The answer must be an exact copy of the entries below, with no images in it.

◆ ◆ ◆ ◆ ◆ ◆ ◆

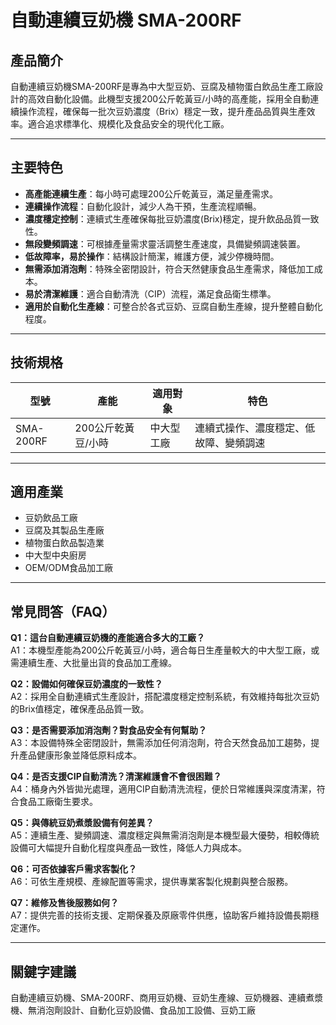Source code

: # 自動連續豆奶機 SMA-200RF

## 產品簡介

自動連續豆奶機SMA-200RF是專為中大型豆奶、豆腐及植物蛋白飲品生產工廠設計的高效自動化設備。此機型支援200公斤乾黃豆/小時的高產能，採用全自動連續操作流程，確保每一批次豆奶濃度（Brix）穩定一致，提升產品品質與生產效率。適合追求標準化、規模化及食品安全的現代化工廠。

---

## 主要特色

- **高產能連續生產**：每小時可處理200公斤乾黃豆，滿足量產需求。
- **連續操作流程**：自動化設計，減少人為干預，生產流程順暢。
- **濃度穩定控制**：連續式生產確保每批豆奶濃度(Brix)穩定，提升飲品品質一致性。
- **無段變頻調速**：可根據產量需求靈活調整生產速度，具備變頻調速裝置。
- **低故障率，易於操作**：結構設計簡潔，維護方便，減少停機時間。
- **無需添加消泡劑**：特殊全密閉設計，符合天然健康食品生產需求，降低加工成本。
- **易於清潔維護**：適合自動清洗（CIP）流程，滿足食品衛生標準。
- **適用於自動化生產線**：可整合於各式豆奶、豆腐自動生產線，提升整體自動化程度。

---

## 技術規格

| 型號       | 產能               | 適用對象        | 特色                        |
|------------|--------------------|----------------|-----------------------------|
| SMA-200RF  | 200公斤乾黃豆/小時 | 中大型工廠      | 連續式操作、濃度穩定、低故障、變頻調速 |

---

## 適用產業

- 豆奶飲品工廠
- 豆腐及其製品生產廠
- 植物蛋白飲品製造業
- 中大型中央廚房
- OEM/ODM食品加工廠

---

## 常見問答（FAQ）

**Q1：這台自動連續豆奶機的產能適合多大的工廠？**  
A1：本機型產能為200公斤乾黃豆/小時，適合每日生產量較大的中大型工廠，或需連續生產、大批量出貨的食品加工產線。

**Q2：設備如何確保豆奶濃度的一致性？**  
A2：採用全自動連續式生產設計，搭配濃度穩定控制系統，有效維持每批次豆奶的Brix值穩定，確保產品品質一致。

**Q3：是否需要添加消泡劑？對食品安全有何幫助？**  
A3：本設備特殊全密閉設計，無需添加任何消泡劑，符合天然食品加工趨勢，提升產品健康形象並降低原料成本。

**Q4：是否支援CIP自動清洗？清潔維護會不會很困難？**  
A4：桶身內外皆拋光處理，適用CIP自動清洗流程，便於日常維護與深度清潔，符合食品工廠衛生要求。

**Q5：與傳統豆奶煮漿設備有何差異？**  
A5：連續生產、變頻調速、濃度穩定與無需消泡劑是本機型最大優勢，相較傳統設備可大幅提升自動化程度與產品一致性，降低人力與成本。

**Q6：可否依據客戶需求客製化？**  
A6：可依生產規模、產線配置等需求，提供專業客製化規劃與整合服務。

**Q7：維修及售後服務如何？**  
A7：提供完善的技術支援、定期保養及原廠零件供應，協助客戶維持設備長期穩定運作。

---

## 關鍵字建議

自動連續豆奶機、SMA-200RF、商用豆奶機、豆奶生產線、豆奶機器、連續煮漿機、無消泡劑設計、自動化豆奶設備、食品加工設備、豆奶工廠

◆ ◆ ◆ ◆ ◆ ◆ ◆

*TASK RESULT*.
Source code

: # 自動連續豆奶機 SMA-200RF

## 產品簡介

自動連續豆奶機SMA-200RF是專為中大型豆奶、豆腐及植物蛋白飲品生產工廠設計的高效自動化設備。此機型支援200公斤乾黃豆/小時的高產能，採用全自動連續操作流程，確保每一批次豆奶濃度（Brix）穩定一致，提升產品品質與生產效率。適合追求標準化、規模化及食品安全的現代化工廠。

---

## 主要特色

- **高產能連續生產**：每小時可處理200公斤乾黃豆，滿足量產需求。
- **連續操作流程**：自動化設計，減少人為干預，生產流程順暢。
- **濃度穩定控制**：連續式生產確保每批豆奶濃度(Brix)穩定，提升飲品品質一致性。
- **無段變頻調速**：可根據產量需求靈活調整生產速度，具備變頻調速裝置。
- **低故障率，易於操作**：結構設計簡潔，維護方便，減少停機時間。
- **無需添加消泡劑**：特殊全密閉設計，符合天然健康食品生產需求，降低加工成本。
- **易於清潔維護**：適合自動清洗（CIP）流程，滿足食品衛生標準。
- **適用於自動化生產線**：可整合於各式豆奶、豆腐自動生產線，提升整體自動化程度。

---

## 技術規格

| 型號       | 產能               | 適用對象        | 特色                        |
|------------|--------------------|----------------|-----------------------------|
| SMA-200RF  | 200公斤乾黃豆/小時 | 中大型工廠      | 連續式操作、濃度穩定、低故障、變頻調速 |

---

## 適用產業

- 豆奶飲品工廠
- 豆腐及其製品生產廠
- 植物蛋白飲品製造業
- 中大型中央廚房
- OEM/ODM食品加工廠

---

## 常見問答（FAQ）

**Q1：這台自動連續豆奶機的產能適合多大的工廠？**  
A1：本機型產能為200公斤乾黃豆/小時，適合每日生產量較大的中大型工廠，或需連續生產、大批量出貨的食品加工產線。

**Q2：設備如何確保豆奶濃度的一致性？**  
A2：採用全自動連續式生產設計，搭配濃度穩定控制系統，有效維持每批次豆奶的Brix值穩定，確保產品品質一致。

**Q3：是否需要添加消泡劑？對食品安全有何幫助？**  
A3：本設備特殊全密閉設計，無需添加任何消泡劑，符合天然食品加工趨勢，提升產品健康形象並降低原料成本。

**Q4：是否支援CIP自動清洗？清潔維護會不會很困難？**  
A4：桶身內外皆拋光處理，適用CIP自動清洗流程，便於日常維護與深度清潔，符合食品工廠衛生要求。

**Q5：與傳統豆奶煮漿設備有何差異？**  
A5：連續生產、變頻調速、濃度穩定與無需消泡劑是本機型最大優勢，相較傳統設備可大幅提升自動化程度與產品一致性，降低人力與成本。

**Q6：可否依據客戶需求客製化？**  
A6：可依生產規模、產線配置等需求，提供專業客製化規劃與整合服務。

**Q7：維修及售後服務如何？**  
A7：提供完善的技術支援、定期保養及原廠零件供應，協助客戶維持設備長期穩定運作。

---

## 關鍵字建議

自動連續豆奶機、SMA-200RF、商用豆奶機、豆奶生產線、豆奶機器、連續煮漿機、無消泡劑設計、自動化豆奶設備、食品加工設備、豆奶工廠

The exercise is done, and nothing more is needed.